> [Task description]: May I have the line containing "time in Log and System tab." and every line after it through the end of the data, repeated exactly and with no other lines?

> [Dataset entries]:

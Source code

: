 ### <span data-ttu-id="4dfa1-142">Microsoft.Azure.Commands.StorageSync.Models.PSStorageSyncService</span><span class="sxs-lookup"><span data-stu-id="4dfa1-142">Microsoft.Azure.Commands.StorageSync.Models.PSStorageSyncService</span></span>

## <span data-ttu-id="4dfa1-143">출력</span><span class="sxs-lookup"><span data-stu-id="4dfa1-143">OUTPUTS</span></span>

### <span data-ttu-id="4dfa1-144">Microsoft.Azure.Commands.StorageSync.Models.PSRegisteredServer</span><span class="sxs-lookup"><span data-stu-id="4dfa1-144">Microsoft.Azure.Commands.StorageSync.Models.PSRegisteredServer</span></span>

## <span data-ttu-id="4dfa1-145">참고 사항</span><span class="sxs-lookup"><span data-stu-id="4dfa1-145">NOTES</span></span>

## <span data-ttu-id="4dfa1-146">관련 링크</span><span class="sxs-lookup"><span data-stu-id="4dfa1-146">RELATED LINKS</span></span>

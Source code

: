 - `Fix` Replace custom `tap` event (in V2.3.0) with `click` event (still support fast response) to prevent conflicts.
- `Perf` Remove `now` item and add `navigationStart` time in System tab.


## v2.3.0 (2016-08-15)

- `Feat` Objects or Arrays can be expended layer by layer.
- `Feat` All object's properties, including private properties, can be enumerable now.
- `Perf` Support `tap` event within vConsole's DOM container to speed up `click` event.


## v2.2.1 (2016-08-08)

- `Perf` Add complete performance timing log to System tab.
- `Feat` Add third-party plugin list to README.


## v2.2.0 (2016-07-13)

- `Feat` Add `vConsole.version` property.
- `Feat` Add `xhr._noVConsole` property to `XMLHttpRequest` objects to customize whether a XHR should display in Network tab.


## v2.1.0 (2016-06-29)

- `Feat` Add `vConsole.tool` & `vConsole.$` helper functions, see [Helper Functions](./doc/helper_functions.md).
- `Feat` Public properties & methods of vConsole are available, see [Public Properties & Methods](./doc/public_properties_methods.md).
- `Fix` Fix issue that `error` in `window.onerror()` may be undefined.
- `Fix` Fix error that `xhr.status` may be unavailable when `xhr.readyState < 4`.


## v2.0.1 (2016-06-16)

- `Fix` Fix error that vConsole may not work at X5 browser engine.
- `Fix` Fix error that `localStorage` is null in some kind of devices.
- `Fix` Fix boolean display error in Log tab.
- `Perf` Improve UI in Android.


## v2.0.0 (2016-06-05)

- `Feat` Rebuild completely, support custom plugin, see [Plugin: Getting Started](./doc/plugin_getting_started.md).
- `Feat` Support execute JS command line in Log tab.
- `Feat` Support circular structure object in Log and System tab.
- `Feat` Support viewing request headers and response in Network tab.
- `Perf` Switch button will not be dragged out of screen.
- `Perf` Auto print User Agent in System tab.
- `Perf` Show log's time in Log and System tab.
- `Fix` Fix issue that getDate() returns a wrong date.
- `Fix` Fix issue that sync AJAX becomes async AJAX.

> [Your solution]:
- `Perf` Show log's time in Log and System tab.
- `Fix` Fix issue that getDate() returns a wrong date.
- `Fix` Fix issue that sync AJAX becomes async AJAX.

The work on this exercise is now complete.